◆ Action item ◆
Using the entries that follow, write out the line containing "1.9206045714832637 × 10^287 |", the line containing "9.041857257418248 × 10^285 |", and every line between them, exactly and nothing else.

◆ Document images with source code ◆
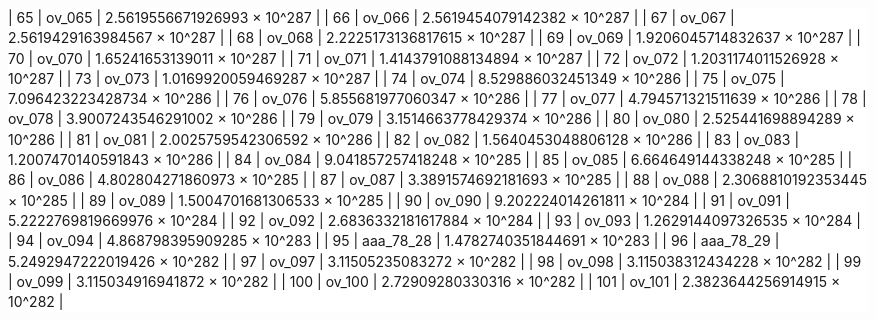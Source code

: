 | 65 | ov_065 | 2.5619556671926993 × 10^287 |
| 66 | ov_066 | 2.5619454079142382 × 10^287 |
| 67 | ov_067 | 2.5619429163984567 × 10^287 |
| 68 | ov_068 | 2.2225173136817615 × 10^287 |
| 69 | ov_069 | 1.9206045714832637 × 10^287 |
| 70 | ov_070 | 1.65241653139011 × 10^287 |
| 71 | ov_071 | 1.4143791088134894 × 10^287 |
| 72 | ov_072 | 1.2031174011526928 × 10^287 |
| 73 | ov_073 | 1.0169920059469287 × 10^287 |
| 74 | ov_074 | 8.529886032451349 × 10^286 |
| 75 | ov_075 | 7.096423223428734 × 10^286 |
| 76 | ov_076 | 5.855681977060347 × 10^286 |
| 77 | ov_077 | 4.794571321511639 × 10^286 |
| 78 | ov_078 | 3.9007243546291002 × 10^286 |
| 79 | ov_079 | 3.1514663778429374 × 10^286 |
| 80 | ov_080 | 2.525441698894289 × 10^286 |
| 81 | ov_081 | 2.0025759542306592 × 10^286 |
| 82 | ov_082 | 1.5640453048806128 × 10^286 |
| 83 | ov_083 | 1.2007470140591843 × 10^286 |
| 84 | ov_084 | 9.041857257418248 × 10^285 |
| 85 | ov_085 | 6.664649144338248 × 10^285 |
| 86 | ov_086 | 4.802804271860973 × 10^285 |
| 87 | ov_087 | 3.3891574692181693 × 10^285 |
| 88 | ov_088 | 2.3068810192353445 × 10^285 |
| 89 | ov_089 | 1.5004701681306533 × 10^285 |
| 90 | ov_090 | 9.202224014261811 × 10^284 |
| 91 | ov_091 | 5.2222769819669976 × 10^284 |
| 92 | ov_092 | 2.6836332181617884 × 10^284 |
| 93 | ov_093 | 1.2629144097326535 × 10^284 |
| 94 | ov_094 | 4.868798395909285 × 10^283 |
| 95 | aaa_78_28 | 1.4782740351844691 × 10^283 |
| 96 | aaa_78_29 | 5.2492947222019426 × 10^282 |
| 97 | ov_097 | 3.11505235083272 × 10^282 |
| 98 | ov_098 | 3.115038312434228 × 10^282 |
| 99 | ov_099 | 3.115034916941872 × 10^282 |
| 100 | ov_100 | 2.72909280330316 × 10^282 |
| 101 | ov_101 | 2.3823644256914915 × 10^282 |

◆ Answer box ◆
| 69 | ov_069 | 1.9206045714832637 × 10^287 |
| 70 | ov_070 | 1.65241653139011 × 10^287 |
| 71 | ov_071 | 1.4143791088134894 × 10^287 |
| 72 | ov_072 | 1.2031174011526928 × 10^287 |
| 73 | ov_073 | 1.0169920059469287 × 10^287 |
| 74 | ov_074 | 8.529886032451349 × 10^286 |
| 75 | ov_075 | 7.096423223428734 × 10^286 |
| 76 | ov_076 | 5.855681977060347 × 10^286 |
| 77 | ov_077 | 4.794571321511639 × 10^286 |
| 78 | ov_078 | 3.9007243546291002 × 10^286 |
| 79 | ov_079 | 3.1514663778429374 × 10^286 |
| 80 | ov_080 | 2.525441698894289 × 10^286 |
| 81 | ov_081 | 2.0025759542306592 × 10^286 |
| 82 | ov_082 | 1.5640453048806128 × 10^286 |
| 83 | ov_083 | 1.2007470140591843 × 10^286 |
| 84 | ov_084 | 9.041857257418248 × 10^285 |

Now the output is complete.